Incomunicados, la primera noche en la Embajada no logramos dormir, al ruido incesante del cacerolazo, que desafió el toque de queda, se sumaron las bocinas de los carros que pasaban pitando como cuando gana la selección. La única ventana abierta era la del baño, por donde intenté llamar la atención del guardia del edificio de al frente para tener alguna información, pero la bulla hizo que no me escuche, la desesperación aumentaba. Permanecimos incomunicados día y medio, con la incertidumbre de no saber que pasaba fuera de las paredes de la Embajada, preocupados por los hijos, la familia y la situación del país.
A los dos días, en circunstancias parecidas, perseguidos por el gobierno y acorralados, cinco compañeros más ingresaron a la Embajada. A Soledad, Edwin, Carlos, Tania y Luis Fernando, los recibimos como se recibe a los camaradas de lucha y, desde ese momento, compañeros de exilio.

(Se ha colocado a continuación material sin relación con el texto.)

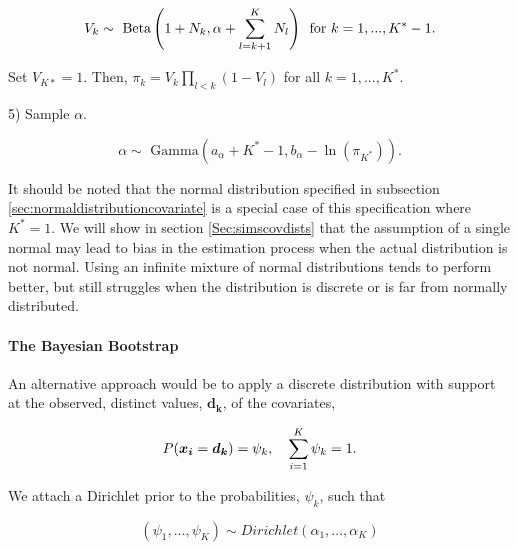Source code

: \documentclass[
  12pt,
]{article}
\begin{document}
\begin{list}{}{}
\begin{equation}
 V_k \sim \text{ Beta}\left(1+N_k, \alpha+\sum_{l=k+1}^K N_l\right) \hspace{5px} \text{for } k=1,...,K^*-1.
\end{equation}

Set $V_{K*}=1$.  Then, $\pi_k = V_k\prod_{l<k}(1-V_l)$ for all $k=1,...,K^*$.

\item[5)] Sample $\alpha$.

\begin{equation}
  \alpha \sim \text{ Gamma}\left(a_\alpha + K^* -1, b_\alpha - \ln(\pi_{K^*}) \right).
\end{equation}

\end{list}

It should be noted that the normal distribution specified in subsection
\ref{sec:normaldistributioncovariate} is a special case of this
specification where \(K^*=1\). We will show in section
\ref{Sec:simscovdists} that the assumption of a single normal may lead
to bias in the estimation process when the actual distribution is not
normal. Using an infinite mixture of normal distributions tends to
perform better, but still struggles when the distribution is discrete or
is far from normally distributed.

\paragraph{The Bayesian Bootstrap} \hspace{5px} \newline

\vspace{-10px}

An alternative approach would be to apply a discrete distribution with
support at the observed, distinct values, \(\boldsymbol{d_k}\), of the
covariates,

\begin{equation}
P(\boldsymbol{x_i}=\boldsymbol{d_k}) = \psi_k, \hspace{10px} \sum_{i=1}^K \psi_k = 1.
\end{equation}

We attach a Dirichlet prior to the probabilities, \(\psi_k\), such that

\begin{equation}
(\psi_1, ..., \psi_K) \sim Dirichlet(\alpha_1,...,\alpha_K)
\end{equation}
\end{document}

Desde la dictadura chilena, han pasado 37 años para que México conceda nuevamente asilo político, esta vez a siete ecuatorianos. El espacio que nos adecuaron fue el Centro Cultural, bonito y suficiente. Pasaban los días y aumentaba el número de muertos y desaparecidos, las cárceles saturadas de manifestantes, un país en caos y lo peor, cuando el gobierno estaba a punto de caer, algunos dirigentes indígenas en complicidad con los medios de comunicación, las cámaras de comercio y el ex alcalde de Guayaquil, Jaime Nebot, le salvaron a Moreno del desplome.

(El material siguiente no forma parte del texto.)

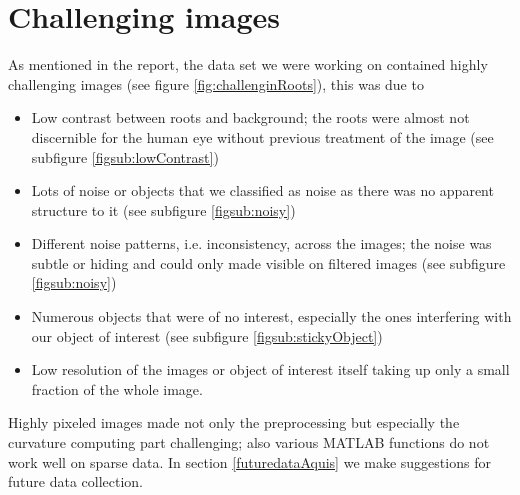 \section{Challenging images}\label{subsec:challengingImages}

As mentioned in the report, the data set we were working on contained highly challenging images (see figure \ref{fig:challenginRoots}), this was due to
\begin{itemize}
	\item Low contrast between roots and background; the roots were almost not discernible for the human eye without previous treatment of the image (see subfigure \ref{figsub:lowContrast})
	\item Lots of noise or objects that we classified as noise as there was no apparent structure to it (see subfigure \ref{figsub:noisy})
	\item Different noise patterns, i.e. inconsistency, across the images; the noise was subtle or hiding and could only made visible on filtered images (see subfigure \ref{figsub:noisy})
	\item Numerous objects that were of no interest, especially the ones interfering with our object of interest (see subfigure \ref{figsub:stickyObject})
	\item Low resolution of the images or object of interest itself taking up only a small fraction of the whole image. 
\end{itemize}
Highly pixeled images made not only the preprocessing but especially the curvature computing part challenging; also various MATLAB functions do not work well on sparse data.
In section \ref{futuredataAquis} we make suggestions for future data collection.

Nuestra casa fue allanada el lunes 14 de octubre por orden de una jueza cuyo nombre no recuerdo. Entraron de forma aparatosa a las cinco y media de la mañana despertando a los vecinos, la fiscal encargada del allanamiento con 25 policías del GIR y el GOE. Todo lo hicieron frente a nuestros hijos y mi suegra, desbarataron la casa dizque buscando pruebas contundentes para demostrar que éramos terroristas y desestabilizadores. Entre otras cosas, se llevaron cuadros, libros y afiches que a ellos les parecieron subversivos, álbumes de fotos y nuestros documentos de identidad, con esto el gobierno nos dejaba indocumentados, incluyendo los pasaportes de mis hijos. Esa misma madrugada, Paola Pabón y Christian González fueron apresados y sus casas allanadas; Virgilio Hernández, que había sido involucrado en la misma causa, buscó un lugar seguro, aunque un mes después, por decisión propia, se presentó ante el juzgado, siendo apresado de manera inmediata.

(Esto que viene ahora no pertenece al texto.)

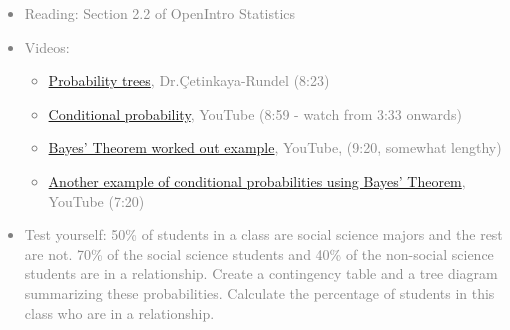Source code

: \documentclass[11pt]{article}
\newcommand{\gray}[1]{\textcolor{gray}{#1}}
\begin{document}
\gray{
{\it
\vspace{-0.75cm}
\begin{itemize}
\renewcommand{\labelitemi}{{\textcolor{dark}{$\ast$}}}
\item Reading: Section 2.2 of OpenIntro Statistics
\item Videos:
\begin{itemize}
\item \href{http://www.youtube.com/watch?v=HxEz4ZHUY5Y}{Probability trees}, Dr.\c{C}etinkaya-Rundel (8:23)
\item \href{http://www.youtube.com/watch?feature=endscreen&NR=1&v=cwADSMeiIoE}{Conditional probability}, YouTube (8:59 - watch from 3:33 onwards)
\item \href{http://www.youtube.com/watch?v=2Df1sDAyRvQ}{Bayes' Theorem worked out example}, YouTube, (9:20, somewhat lengthy) 
\item \href{http://www.youtube.com/watch?v=E2pOJwSwWDk}{Another example of conditional probabilities using Bayes' Theorem}, YouTube (7:20)
\end{itemize}
\item Test yourself: 50\% of students in a class are social science majors and the rest are not. 70\% of the social science students and 40\% of the non-social science students are in a relationship. Create a contingency table and a tree diagram summarizing these probabilities. Calculate the percentage of students in this class who are in a relationship.
\end{itemize}
}}
\end{document}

En el espacio del Centro Cultural de la Embajada de México, readecuado para nosotros, con literas y una televisión, convivimos los siete compañeros asilados por el lapso de tres meses, saliendo a caminar las mañanas por un corredor largo que daba a un patio, leyendo novelas y artículos políticos, hablando con la militancia para que no decaiga, aprendiendo a hacer papalotes y catrinas, con ese calor humano y apoyo de nuestros hijos, familiares y amigos que los días de visita nunca faltaban.
Soy Luis Flores Ruales, y una “selfie” tomada en uno de los días del paro fue la causante de que aparezca involucrado con orden de prisión en el caso de “Rebelión”. Han pasado tres meses y seguimos en la Embajada. A Paulo y a Martín los vemos los días de visita.